(Beginning of Data shown)
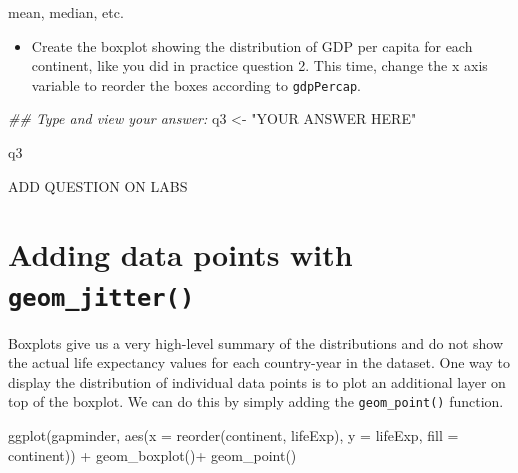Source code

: \documentclass[
  letterpaper,
  DIV=11,
  numbers=noendperiod]{scrreprt}
\newenvironment{Shaded}{\begin{snugshade}}{\end{snugshade}}
\newcommand{\AttributeTok}[1]{\textcolor[rgb]{0.40,0.45,0.13}{#1}}
\newcommand{\DocumentationTok}[1]{\textcolor[rgb]{0.37,0.37,0.37}{\textit{#1}}}
\newcommand{\FunctionTok}[1]{\textcolor[rgb]{0.28,0.35,0.67}{#1}}
\newcommand{\NormalTok}[1]{\textcolor[rgb]{0.00,0.23,0.31}{#1}}
\newcommand{\OtherTok}[1]{\textcolor[rgb]{0.00,0.23,0.31}{#1}}
\newcommand{\SpecialCharTok}[1]{\textcolor[rgb]{0.37,0.37,0.37}{#1}}
\newcommand{\StringTok}[1]{\textcolor[rgb]{0.13,0.47,0.30}{#1}}
\providecommand{\tightlist}{%
  \setlength{\itemsep}{0pt}\setlength{\parskip}{0pt}}\usepackage{longtable,booktabs,array}
\begin{document}
mean, median, etc.

\begin{tcolorbox}[enhanced jigsaw, colframe=quarto-callout-tip-color-frame, colbacktitle=quarto-callout-tip-color!10!white, titlerule=0mm, opacitybacktitle=0.6, breakable, toprule=.15mm, arc=.35mm, rightrule=.15mm, colback=white, bottomrule=.15mm, opacityback=0, toptitle=1mm, left=2mm, bottomtitle=1mm, title=\textcolor{quarto-callout-tip-color}{\faLightbulb}\hspace{0.5em}{Practice}, leftrule=.75mm, coltitle=black]

\begin{itemize}
\tightlist
\item
  Create the boxplot showing the distribution of GDP per capita for each
  continent, like you did in practice question 2. This time, change the
  x axis variable to reorder the boxes according to \texttt{gdpPercap}.
\end{itemize}

\begin{Shaded}
\begin{Highlighting}[]
\DocumentationTok{\#\# Type and view your answer:}
\NormalTok{q3 }\OtherTok{\textless{}{-}} \StringTok{"YOUR ANSWER HERE"} 
  
\NormalTok{q3}
\end{Highlighting}
\end{Shaded}

ADD QUESTION ON LABS

\end{tcolorbox}

\hypertarget{adding-data-points-with-geom_jitter}{%
\section{\texorpdfstring{Adding data points with
\texttt{geom\_jitter()}}{Adding data points with geom\_jitter()}}\label{adding-data-points-with-geom_jitter}}

Boxplots give us a very high-level summary of the distributions and do
not show the actual life expectancy values for each country-year in the
dataset. One way to display the distribution of individual data points
is to plot an additional layer on top of the boxplot. We can do this by
simply adding the \texttt{geom\_point()} function.

\begin{Shaded}
\begin{Highlighting}[]
\FunctionTok{ggplot}\NormalTok{(gapminder, }
       \FunctionTok{aes}\NormalTok{(}\AttributeTok{x =} \FunctionTok{reorder}\NormalTok{(continent, lifeExp), }
           \AttributeTok{y =}\NormalTok{ lifeExp,}
           \AttributeTok{fill =}\NormalTok{ continent)) }\SpecialCharTok{+}
      \FunctionTok{geom\_boxplot}\NormalTok{()}\SpecialCharTok{+}
      \FunctionTok{geom\_point}\NormalTok{()}
\end{Highlighting}
\end{Shaded}
\end{document}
(End of Data shown)
▶ [Exercise directions] Every line of the data above should be quoted exactly. Omit the pictures.

▶ [Response for this exercise]
Source code

: \documentclass[
  letterpaper,
  DIV=11,
  numbers=noendperiod]{scrreprt}
\newenvironment{Shaded}{\begin{snugshade}}{\end{snugshade}}
\newcommand{\AttributeTok}[1]{\textcolor[rgb]{0.40,0.45,0.13}{#1}}
\newcommand{\DocumentationTok}[1]{\textcolor[rgb]{0.37,0.37,0.37}{\textit{#1}}}
\newcommand{\FunctionTok}[1]{\textcolor[rgb]{0.28,0.35,0.67}{#1}}
\newcommand{\NormalTok}[1]{\textcolor[rgb]{0.00,0.23,0.31}{#1}}
\newcommand{\OtherTok}[1]{\textcolor[rgb]{0.00,0.23,0.31}{#1}}
\newcommand{\SpecialCharTok}[1]{\textcolor[rgb]{0.37,0.37,0.37}{#1}}
\newcommand{\StringTok}[1]{\textcolor[rgb]{0.13,0.47,0.30}{#1}}
\providecommand{\tightlist}{%
  \setlength{\itemsep}{0pt}\setlength{\parskip}{0pt}}\usepackage{longtable,booktabs,array}
\begin{document}
mean, median, etc.

\begin{tcolorbox}[enhanced jigsaw, colframe=quarto-callout-tip-color-frame, colbacktitle=quarto-callout-tip-color!10!white, titlerule=0mm, opacitybacktitle=0.6, breakable, toprule=.15mm, arc=.35mm, rightrule=.15mm, colback=white, bottomrule=.15mm, opacityback=0, toptitle=1mm, left=2mm, bottomtitle=1mm, title=\textcolor{quarto-callout-tip-color}{\faLightbulb}\hspace{0.5em}{Practice}, leftrule=.75mm, coltitle=black]

\begin{itemize}
\tightlist
\item
  Create the boxplot showing the distribution of GDP per capita for each
  continent, like you did in practice question 2. This time, change the
  x axis variable to reorder the boxes according to \texttt{gdpPercap}.
\end{itemize}

\begin{Shaded}
\begin{Highlighting}[]
\DocumentationTok{\#\# Type and view your answer:}
\NormalTok{q3 }\OtherTok{\textless{}{-}} \StringTok{"YOUR ANSWER HERE"} 
  
\NormalTok{q3}
\end{Highlighting}
\end{Shaded}

ADD QUESTION ON LABS

\end{tcolorbox}

\hypertarget{adding-data-points-with-geom_jitter}{%
\section{\texorpdfstring{Adding data points with
\texttt{geom\_jitter()}}{Adding data points with geom\_jitter()}}\label{adding-data-points-with-geom_jitter}}

Boxplots give us a very high-level summary of the distributions and do
not show the actual life expectancy values for each country-year in the
dataset. One way to display the distribution of individual data points
is to plot an additional layer on top of the boxplot. We can do this by
simply adding the \texttt{geom\_point()} function.

\begin{Shaded}
\begin{Highlighting}[]
\FunctionTok{ggplot}\NormalTok{(gapminder, }
       \FunctionTok{aes}\NormalTok{(}\AttributeTok{x =} \FunctionTok{reorder}\NormalTok{(continent, lifeExp), }
           \AttributeTok{y =}\NormalTok{ lifeExp,}
           \AttributeTok{fill =}\NormalTok{ continent)) }\SpecialCharTok{+}
      \FunctionTok{geom\_boxplot}\NormalTok{()}\SpecialCharTok{+}
      \FunctionTok{geom\_point}\NormalTok{()}
\end{Highlighting}
\end{Shaded}
\end{document}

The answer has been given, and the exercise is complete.